Repeat the lines below exactly as written, please, from the line with "1. spring-core：该模块是依赖注入 IoC 与 DI 的最基本实现。" to the line with "该层由 spring-jdbc、spring-tx、spring-orm、spring-jms 和", both lines included, and no others.

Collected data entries
========
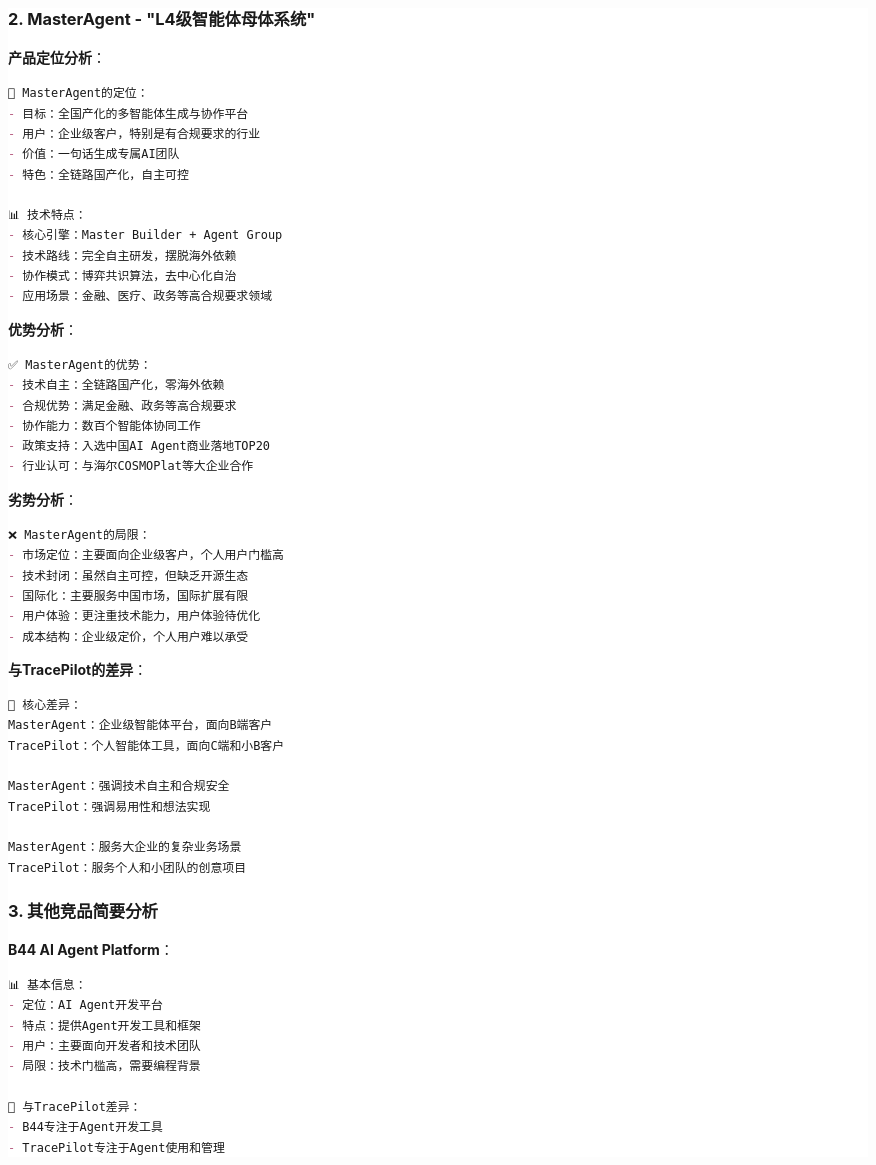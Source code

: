 ### 2. MasterAgent - "L4级智能体母体系统"

**产品定位分析**：
```markdown
🎯 MasterAgent的定位：
- 目标：全国产化的多智能体生成与协作平台
- 用户：企业级客户，特别是有合规要求的行业
- 价值：一句话生成专属AI团队
- 特色：全链路国产化，自主可控

📊 技术特点：
- 核心引擎：Master Builder + Agent Group
- 技术路线：完全自主研发，摆脱海外依赖
- 协作模式：博弈共识算法，去中心化自治
- 应用场景：金融、医疗、政务等高合规要求领域
```

**优势分析**：
```markdown
✅ MasterAgent的优势：
- 技术自主：全链路国产化，零海外依赖
- 合规优势：满足金融、政务等高合规要求
- 协作能力：数百个智能体协同工作
- 政策支持：入选中国AI Agent商业落地TOP20
- 行业认可：与海尔COSMOPlat等大企业合作
```

**劣势分析**：
```markdown
❌ MasterAgent的局限：
- 市场定位：主要面向企业级客户，个人用户门槛高
- 技术封闭：虽然自主可控，但缺乏开源生态
- 国际化：主要服务中国市场，国际扩展有限
- 用户体验：更注重技术能力，用户体验待优化
- 成本结构：企业级定价，个人用户难以承受
```

**与TracePilot的差异**：
```markdown
🎯 核心差异：
MasterAgent：企业级智能体平台，面向B端客户
TracePilot：个人智能体工具，面向C端和小B客户

MasterAgent：强调技术自主和合规安全
TracePilot：强调易用性和想法实现

MasterAgent：服务大企业的复杂业务场景
TracePilot：服务个人和小团队的创意项目
```

### 3. 其他竞品简要分析

**B44 AI Agent Platform**：
```markdown
📊 基本信息：
- 定位：AI Agent开发平台
- 特点：提供Agent开发工具和框架
- 用户：主要面向开发者和技术团队
- 局限：技术门槛高，需要编程背景

🎯 与TracePilot差异：
- B44专注于Agent开发工具
- TracePilot专注于Agent使用和管理
```
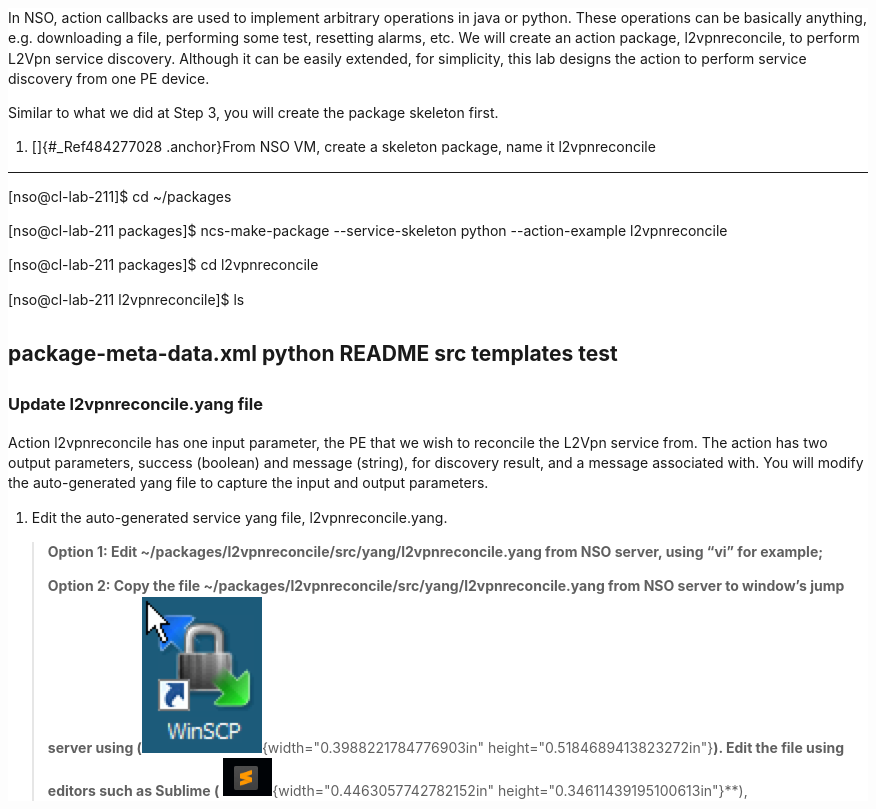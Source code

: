 In NSO, action callbacks are used to implement arbitrary operations in
java or python. These operations can be basically anything, e.g.
downloading a file, performing some test, resetting alarms, etc. We will
create an action package, l2vpnreconcile, to perform L2Vpn service
discovery. Although it can be easily extended, for simplicity, this lab
designs the action to perform service discovery from one PE device.

Similar to what we did at Step 3, you will create the package skeleton
first.

1.  []{#_Ref484277028 .anchor}From NSO VM, create a skeleton package,
    name it l2vpnreconcile

  ----------------------------------------------------------------------------------------------------------
  [nso@cl-lab-211]$ cd ~/packages
  
  [nso@cl-lab-211 packages]$ ncs-make-package --service-skeleton python --action-example l2vpnreconcile
  
  [nso@cl-lab-211 packages]$ cd l2vpnreconcile
  
  [nso@cl-lab-211 l2vpnreconcile]$ ls
  
  package-meta-data.xml python README src templates test
  ----------------------------------------------------------------------------------------------------------

### Update l2vpnreconcile.yang file

Action l2vpnreconcile has one input parameter, the PE that we wish to
reconcile the L2Vpn service from. The action has two output parameters,
success (boolean) and message (string), for discovery result, and a
message associated with. You will modify the auto-generated yang file to
capture the input and output parameters.

1.  Edit the auto-generated service yang file, l2vpnreconcile.yang.

> **Option 1: Edit
> ~/packages/l2vpnreconcile/src/yang/l2vpnreconcile.yang from NSO
> server, using “vi” for example;**
>
> **Option 2: Copy the file
> ~/packages/l2vpnreconcile/src/yang/l2vpnreconcile.yang from NSO
> server to window’s jump server using
> (**![](./media/media/image11.png){width="0.3988221784776903in"
> height="0.5184689413823272in"}**). Edit the file using editors such as
> Sublime (**
> ![](./media/media/image12.tiff){width="0.4463057742782152in"
> height="0.34611439195100613in"}**),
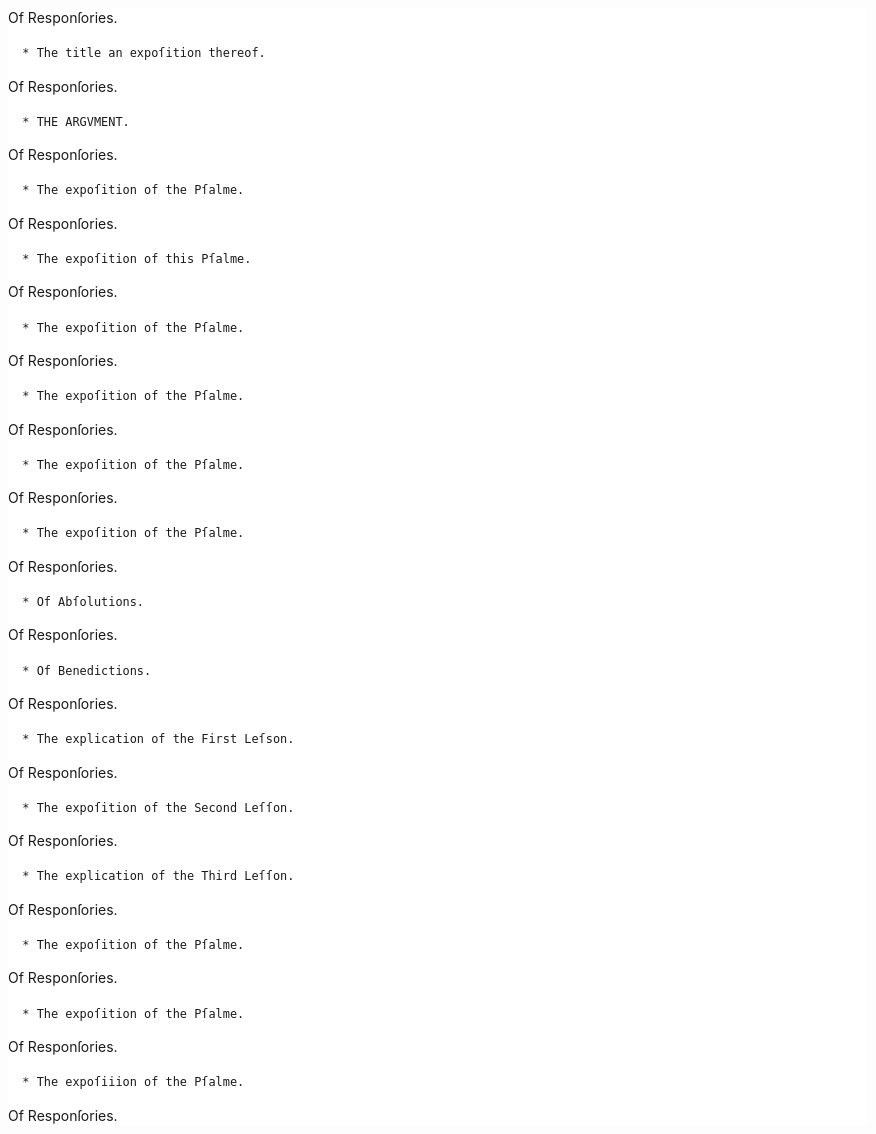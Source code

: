 Of Responſories.

      * The title an expoſition thereof.

Of Responſories.

      * THE ARGVMENT.

Of Responſories.

      * The expoſition of the Pſalme.

Of Responſories.

      * The expoſition of this Pſalme.

Of Responſories.

      * The expoſition of the Pſalme.

Of Responſories.

      * The expoſition of the Pſalme.

Of Responſories.

      * The expoſition of the Pſalme.

Of Responſories.

      * The expoſition of the Pſalme.

Of Responſories.

      * Of Abſolutions.

Of Responſories.

      * Of Benedictions.

Of Responſories.

      * The explication of the First Leſson.

Of Responſories.

      * The expoſition of the Second Leſſon.

Of Responſories.

      * The explication of the Third Leſſon.

Of Responſories.

      * The expoſition of the Pſalme.

Of Responſories.

      * The expoſition of the Pſalme.

Of Responſories.

      * The expoſiiion of the Pſalme.

Of Responſories.

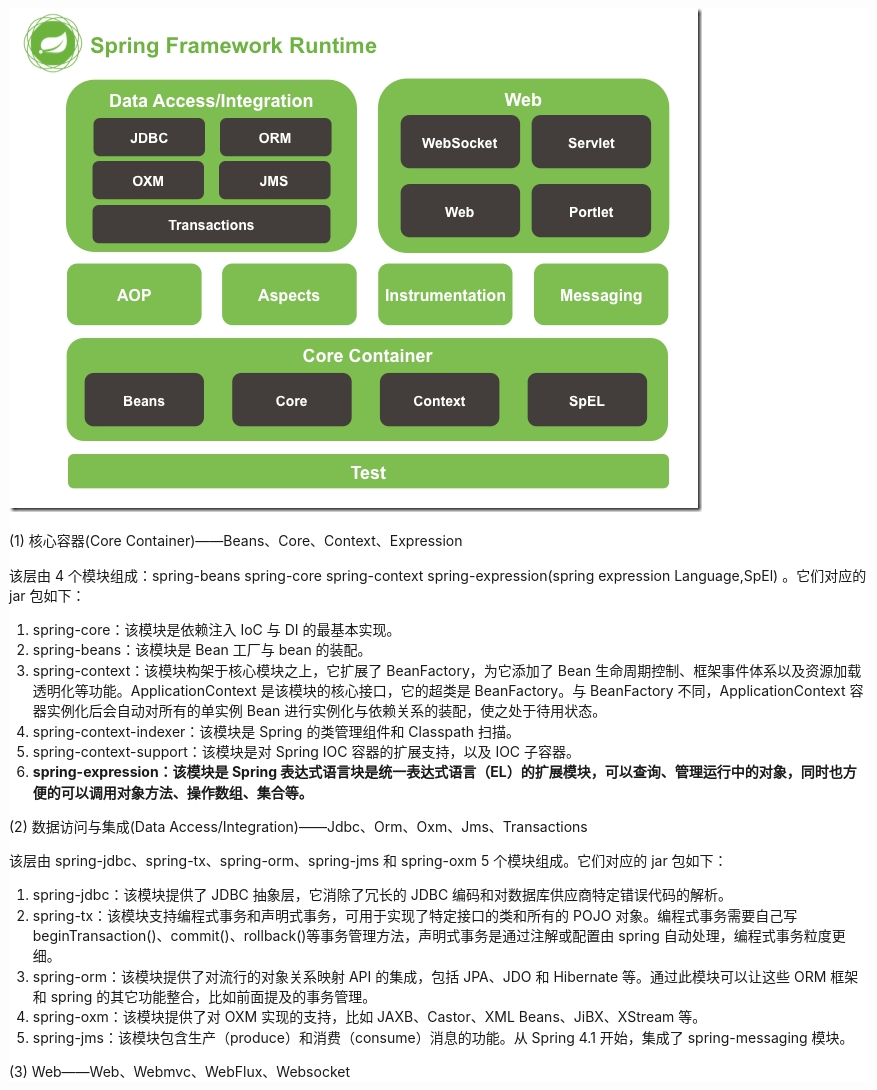 ![1745215-20200715183321528-138974993](./img/spring/1745215-20200715183321528-138974993.png)

(1) 核心容器(Core Container)——Beans、Core、Context、Expression

该层由 4 个模块组成：spring-beans spring-core spring-context spring-expression(spring expression Language,SpEl) 。它们对应的 jar 包如下：

1. spring-core：该模块是依赖注入 IoC 与 DI 的最基本实现。
2. spring-beans：该模块是 Bean 工厂与 bean 的装配。
3. spring-context：该模块构架于核心模块之上，它扩展了 BeanFactory，为它添加了 Bean 生命周期控制、框架事件体系以及资源加载透明化等功能。ApplicationContext 是该模块的核心接口，它的超类是 BeanFactory。与 BeanFactory 不同，ApplicationContext 容器实例化后会自动对所有的单实例 Bean 进行实例化与依赖关系的装配，使之处于待用状态。
4. spring-context-indexer：该模块是 Spring 的类管理组件和 Classpath 扫描。
5. spring-context-support：该模块是对 Spring IOC 容器的扩展支持，以及 IOC 子容器。
6. **spring-expression：该模块是 Spring 表达式语言块是统一表达式语言（EL）的扩展模块，可以查询、管理运行中的对象，同时也方便的可以调用对象方法、操作数组、集合等。**

(2) 数据访问与集成(Data Access/Integration)——Jdbc、Orm、Oxm、Jms、Transactions

该层由 spring-jdbc、spring-tx、spring-orm、spring-jms 和 spring-oxm 5 个模块组成。它们对应的 jar 包如下：

1. spring-jdbc：该模块提供了 JDBC 抽象层，它消除了冗长的 JDBC 编码和对数据库供应商特定错误代码的解析。
2. spring-tx：该模块支持编程式事务和声明式事务，可用于实现了特定接口的类和所有的 POJO 对象。编程式事务需要自己写 beginTransaction()、commit()、rollback()等事务管理方法，声明式事务是通过注解或配置由 spring 自动处理，编程式事务粒度更细。
3. spring-orm：该模块提供了对流行的对象关系映射 API 的集成，包括 JPA、JDO 和 Hibernate 等。通过此模块可以让这些 ORM 框架和 spring 的其它功能整合，比如前面提及的事务管理。
4. spring-oxm：该模块提供了对 OXM 实现的支持，比如 JAXB、Castor、XML Beans、JiBX、XStream 等。
5. spring-jms：该模块包含生产（produce）和消费（consume）消息的功能。从 Spring 4.1 开始，集成了 spring-messaging 模块。

(3) Web——Web、Webmvc、WebFlux、Websocket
========
TASK RESPONSE:
1. spring-core：该模块是依赖注入 IoC 与 DI 的最基本实现。
2. spring-beans：该模块是 Bean 工厂与 bean 的装配。
3. spring-context：该模块构架于核心模块之上，它扩展了 BeanFactory，为它添加了 Bean 生命周期控制、框架事件体系以及资源加载透明化等功能。ApplicationContext 是该模块的核心接口，它的超类是 BeanFactory。与 BeanFactory 不同，ApplicationContext 容器实例化后会自动对所有的单实例 Bean 进行实例化与依赖关系的装配，使之处于待用状态。
4. spring-context-indexer：该模块是 Spring 的类管理组件和 Classpath 扫描。
5. spring-context-support：该模块是对 Spring IOC 容器的扩展支持，以及 IOC 子容器。
6. **spring-expression：该模块是 Spring 表达式语言块是统一表达式语言（EL）的扩展模块，可以查询、管理运行中的对象，同时也方便的可以调用对象方法、操作数组、集合等。**

(2) 数据访问与集成(Data Access/Integration)——Jdbc、Orm、Oxm、Jms、Transactions

该层由 spring-jdbc、spring-tx、spring-orm、spring-jms 和 spring-oxm 5 个模块组成。它们对应的 jar 包如下：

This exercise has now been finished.